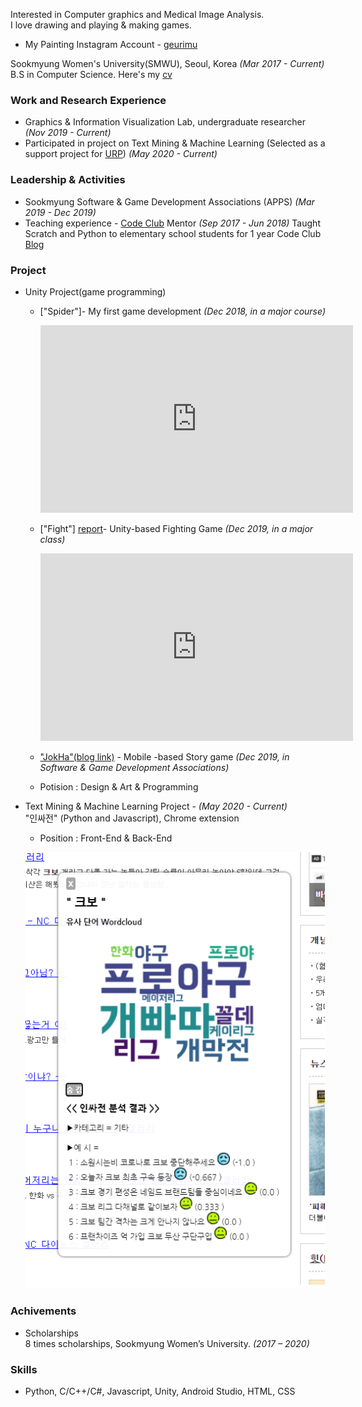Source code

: ﻿
Interested in Computer graphics and Medical Image Analysis.  
I love drawing and playing & making games.
- My Painting Instagram Account - [geurimu](https://www.instagram.com/geu_rimu/)


Sookmyung Women's University(SMWU), Seoul, Korea *(Mar 2017 - Current)*
B.S in Computer Science.  Here's my [cv](/assets/cv.pdf)


### Work and Research Experience
- Graphics & Information Visualization Lab, undergraduate researcher *(Nov 2019 - Current)*
- Participated in project on Text Mining & Machine Learning         (Selected as a support project for [URP](https://www.kofac.re.kr/web/contents/openBusiness1-1.do?schM=view&id=17802)) *(May 2020 - Current)*

### Leadership & Activities
- Sookmyung Software & Game Development Associations (APPS) *(Mar 2019 - Dec 2019)*
- Teaching experience - [Code Club](https://codeclubkorea.org/) Mentor *(Sep 2017 - Jun 2018)* 
   Taught Scratch and Python to elementary school students for 1 year
Code Club [Blog](https://blog.naver.com/spqjf12345)


### Project 
- Unity Project(game programming) 
  - ["Spider"]- My first game development *(Dec 2018, in a major course)*    
    <iframe width="500" height="300" src="https://www.youtube.com/embed/toielYhi51o" frameborder="0" allow="accelerometer; autoplay; encrypted-media; gyroscope; picture-in-picture" allowfullscreen></iframe>
    
  - ["Fight"] [report](/assets/report.pdf)- Unity-based Fighting Game *(Dec 2019, in a major class)*    
    <iframe width="500" height="300" src="https://www.youtube.com/embed/1GsifDAfudc" frameborder="0" allow="accelerometer; autoplay; encrypted-media; gyroscope; picture-in-picture" allowfullscreen></iframe>
    
  
  - ["JokHa"(blog link)](https://m.blog.naver.com/inhahrdgame/221870175040) - Mobile -based Story game *(Dec 2019, in Software & Game Development Associations)*  
  - Potision : Design & Art & Programming

- Text Mining & Machine Learning Project - *(May 2020 - Current)*    
     "인싸전" (Python and Javascript), Chrome extension   
     - Position : Front-End & Back-End
     
     ![ex_screenshot](/assets/inside.jpg)
     
 ### Achivements
 - Scholarships  
   8 times scholarships, Sookmyung Women’s University. *(2017 – 2020)*
   
### Skills
 - Python, C/C++/C#, Javascript, Unity, Android Studio, HTML, CSS

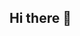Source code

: ## Hi there 👋

<!--
# 👋 Hi, I’m Gerardo

- 👀 I’m interested in learning C and C++
- 🌱 I’m currently learning Python and exploring its applications in simple machine learning capabilities 
- 💞️ I’m looking to collaborate on simple projects to start practicing 
- 📫 How to reach me: memo8a17@gmail.com

---


-->
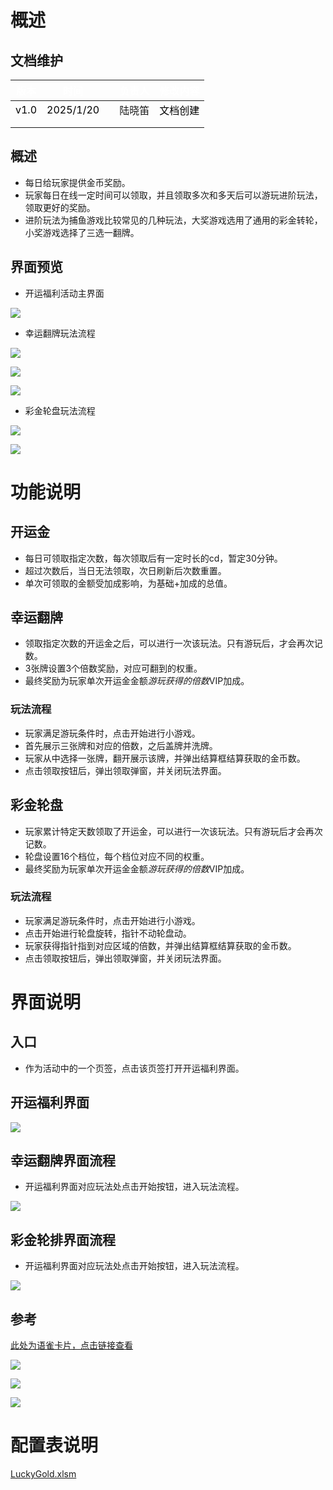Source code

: # 概述
## 文档维护
| <font style="color:white;">版本</font> | <font style="color:white;">时间</font> | | <font style="color:white;">负责人</font> | <font style="color:white;">修改内容</font> |
| --- | --- | --- | --- | --- |
| <font style="color:black;">v1.0</font> | <font style="color:black;">2025/1/20</font> | | 陆晓笛 | <font style="color:black;">文档创建</font> |
|  |  | |  |  |
| | | |  | |




## 概述
+ 每日给玩家提供金币奖励。
+ 玩家每日在线一定时间可以领取，并且领取多次和多天后可以游玩进阶玩法，领取更好的奖励。
+ 进阶玩法为捕鱼游戏比较常见的几种玩法，大奖游戏选用了通用的彩金转轮，小奖游戏选择了三选一翻牌。

## 界面预览
+ 开运福利活动主界面

![](https://cdn.nlark.com/yuque/0/2025/png/43554293/1738922202371-93be574a-1a98-4c24-be6a-7a256281c91d.png)

+ 幸运翻牌玩法流程

![](https://cdn.nlark.com/yuque/0/2025/png/43554293/1738922335457-cc54b19a-bcc2-417c-a150-198bc01afc61.png)

![](https://cdn.nlark.com/yuque/0/2025/png/43554293/1738922294613-f9b0c7f9-bf61-48e3-9b9e-836c31adfa30.png)

![](https://cdn.nlark.com/yuque/0/2025/png/43554293/1738922040365-f19c0fec-10b8-4f5d-9636-09bc7757ca3f.png)

+ 彩金轮盘玩法流程

![](https://cdn.nlark.com/yuque/0/2025/png/43554293/1738922320041-7c02d37c-e163-4c34-8a9c-4be367847598.png)

![](https://cdn.nlark.com/yuque/0/2025/png/43554293/1738922093068-60b1b4eb-e812-48fd-bbfb-1447a556f431.png)

# 功能说明
## 开运金
+ 每日可领取指定次数，每次领取后有一定时长的cd，暂定30分钟。
+ 超过次数后，当日无法领取，次日刷新后次数重置。
+ 单次可领取的金额受加成影响，为基础+加成的总值。

## 幸运翻牌
+ 领取指定次数的开运金之后，可以进行一次该玩法。只有游玩后，才会再次记数。
+ 3张牌设置3个倍数奖励，对应可翻到的权重。
+ 最终奖励为玩家单次开运金金额*游玩获得的倍数*VIP加成。

### 玩法流程
+ 玩家满足游玩条件时，点击开始进行小游戏。
+ 首先展示三张牌和对应的倍数，之后盖牌并洗牌。
+ 玩家从中选择一张牌，翻开展示该牌，并弹出结算框结算获取的金币数。
+ 点击领取按钮后，弹出领取弹窗，并关闭玩法界面。

## 彩金轮盘
+ 玩家累计特定天数领取了开运金，可以进行一次该玩法。只有游玩后才会再次记数。
+ 轮盘设置16个档位，每个档位对应不同的权重。
+ 最终奖励为玩家单次开运金金额*游玩获得的倍数*VIP加成。

### 玩法流程
+ 玩家满足游玩条件时，点击开始进行小游戏。
+ 点击开始进行轮盘旋转，指针不动轮盘动。
+ 玩家获得指针指到对应区域的倍数，并弹出结算框结算获取的金币数。
+ 点击领取按钮后，弹出领取弹窗，并关闭玩法界面。

# 界面说明
## 入口
+ 作为活动中的一个页签，点击该页签打开开运福利界面。

## 开运福利界面
![](https://cdn.nlark.com/yuque/0/2025/png/43554293/1738922253502-36e783fa-55cc-453c-a79b-1ef2edacb7e2.png)

## 幸运翻牌界面流程
+ 开运福利界面对应玩法处点击开始按钮，进入玩法流程。

![](https://cdn.nlark.com/yuque/0/2025/png/43554293/1738922365400-ac27ac22-28d5-44a5-9c63-29038d4b54c3.png)

## 彩金轮排界面流程
+ 开运福利界面对应玩法处点击开始按钮，进入玩法流程。

![](https://cdn.nlark.com/yuque/0/2025/png/43554293/1738922382475-b3b5887b-6b3b-40e7-9732-31187aeef412.png)

## 参考
[此处为语雀卡片，点击链接查看](https://www.yuque.com/ttk5k0/manpny/bp94sddzs1t7u08g#ZetWo)

![](https://cdn.nlark.com/yuque/0/2025/png/43554293/1737371085694-427d32a1-a5ec-422d-9b3f-9db24740dc34.png)

![](https://cdn.nlark.com/yuque/0/2025/png/43554293/1737371098850-7c489e34-7d85-4103-9cc0-5275ecab4b24.png)

![](https://cdn.nlark.com/yuque/0/2025/png/43554293/1737371109180-ab3855bd-3e83-4776-b128-38591db2d423.png)

# **配置表说明**
[LuckyGold.xlsm](https://snh48group.yuque.com/attachments/yuque/0/2025/xlsm/43554293/1737438320176-c34ed756-2914-4a7e-b0a9-d31a6b708438.xlsm)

★ ★ ★ ★ ★

§ **AIM OF THE EXERCISE**
Repeat only the lines between the top of the entries above and the line containing "- Teaching experience", both ends included, without the pictures.

§ **WRITTEN REPLY**
Source code

: ﻿
Interested in Computer graphics and Medical Image Analysis.  
I love drawing and playing & making games.
- My Painting Instagram Account - [geurimu](https://www.instagram.com/geu_rimu/)


Sookmyung Women's University(SMWU), Seoul, Korea *(Mar 2017 - Current)*
B.S in Computer Science.  Here's my [cv](/assets/cv.pdf)


### Work and Research Experience
- Graphics & Information Visualization Lab, undergraduate researcher *(Nov 2019 - Current)*
- Participated in project on Text Mining & Machine Learning         (Selected as a support project for [URP](https://www.kofac.re.kr/web/contents/openBusiness1-1.do?schM=view&id=17802)) *(May 2020 - Current)*

### Leadership & Activities
- Sookmyung Software & Game Development Associations (APPS) *(Mar 2019 - Dec 2019)*
- Teaching experience - [Code Club](https://codeclubkorea.org/) Mentor *(Sep 2017 - Jun 2018)* 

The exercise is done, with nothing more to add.